The shuttle takes the weft thread across the loom through the ‘shed’, the gap between the warp threads. At each end it weaves around the last thread, so creating the selvedge that holds the cloth together. On its return, at the end of the next pick, the opposite selvedge is secured.
We often refer to this as the ‘thread count.’ The talk of the cognoscenti of the bedding world – it sometimes seems that hotels suggest the level of care and comfort they offer, and by default your enjoyment of the experience, on the thread count of their sheets. Whether they are made by Frette or Porthault, or Irish linen… The thread count and the fibre are closely linked; only the finest fibre, of course, can be woven to the highest thread count. So a high thread count means the best fabric, which means a comfortable night’s sleep. A good sheet that feels lovely and crisp to get into, that will soften a little as you sleep in it, to return to normal after the next laundering.
The number of picks does potentially tell us quite a lot about the fabric, but without knowing the fibre as well there is little to make a judgement on.

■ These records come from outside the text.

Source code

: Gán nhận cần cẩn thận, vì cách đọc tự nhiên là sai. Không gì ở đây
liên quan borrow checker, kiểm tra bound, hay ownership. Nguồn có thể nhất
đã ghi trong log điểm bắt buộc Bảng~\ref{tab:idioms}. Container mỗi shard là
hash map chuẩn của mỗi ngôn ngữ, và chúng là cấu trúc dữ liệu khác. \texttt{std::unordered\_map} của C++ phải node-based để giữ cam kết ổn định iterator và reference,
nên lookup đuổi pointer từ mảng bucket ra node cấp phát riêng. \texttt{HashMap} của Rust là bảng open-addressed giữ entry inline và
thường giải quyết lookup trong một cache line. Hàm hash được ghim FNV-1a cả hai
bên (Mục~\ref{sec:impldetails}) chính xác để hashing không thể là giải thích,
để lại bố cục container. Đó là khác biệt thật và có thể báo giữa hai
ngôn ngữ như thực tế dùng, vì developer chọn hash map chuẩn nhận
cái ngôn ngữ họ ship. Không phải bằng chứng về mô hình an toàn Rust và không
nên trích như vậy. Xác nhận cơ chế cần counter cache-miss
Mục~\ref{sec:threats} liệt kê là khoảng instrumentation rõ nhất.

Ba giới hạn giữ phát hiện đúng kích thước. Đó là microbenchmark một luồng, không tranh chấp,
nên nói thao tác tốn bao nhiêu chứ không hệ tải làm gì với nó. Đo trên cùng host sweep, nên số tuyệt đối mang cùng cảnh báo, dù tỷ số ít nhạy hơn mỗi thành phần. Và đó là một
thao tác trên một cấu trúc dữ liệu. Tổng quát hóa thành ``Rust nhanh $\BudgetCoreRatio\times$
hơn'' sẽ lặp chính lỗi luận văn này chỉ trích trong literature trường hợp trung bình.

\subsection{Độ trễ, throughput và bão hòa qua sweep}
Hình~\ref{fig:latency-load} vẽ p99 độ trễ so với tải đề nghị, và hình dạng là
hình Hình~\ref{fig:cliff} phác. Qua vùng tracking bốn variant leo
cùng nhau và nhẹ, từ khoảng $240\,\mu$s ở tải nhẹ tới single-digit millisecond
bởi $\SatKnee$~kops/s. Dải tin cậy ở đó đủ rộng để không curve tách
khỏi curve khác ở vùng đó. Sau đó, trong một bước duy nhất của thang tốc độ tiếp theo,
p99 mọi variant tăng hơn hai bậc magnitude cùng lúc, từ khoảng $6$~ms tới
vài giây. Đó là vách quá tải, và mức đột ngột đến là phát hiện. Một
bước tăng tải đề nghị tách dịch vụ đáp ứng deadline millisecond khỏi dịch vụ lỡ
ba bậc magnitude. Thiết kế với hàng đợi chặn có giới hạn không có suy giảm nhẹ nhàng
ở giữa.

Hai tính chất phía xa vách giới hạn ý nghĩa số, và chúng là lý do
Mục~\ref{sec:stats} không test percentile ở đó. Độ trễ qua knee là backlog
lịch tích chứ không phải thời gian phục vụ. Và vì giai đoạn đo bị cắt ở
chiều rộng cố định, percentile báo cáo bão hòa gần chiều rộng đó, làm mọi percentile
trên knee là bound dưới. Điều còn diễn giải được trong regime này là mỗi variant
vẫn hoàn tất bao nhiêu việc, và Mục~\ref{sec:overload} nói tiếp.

However if, with a given fabric – such as the same weight of linen, we know that one has a higher pick than the other, we can gauge their different properties – in terms of the drape, the density, the hand, the durability, and therefore something of the suitability for purpose.
So the pick clearly plays a crucial part in the design of fabric, it’s qualities and the set up of the loom – essentially, less picks for a loosely woven, rustic cloth and more for tightly woven industrial weight fabric.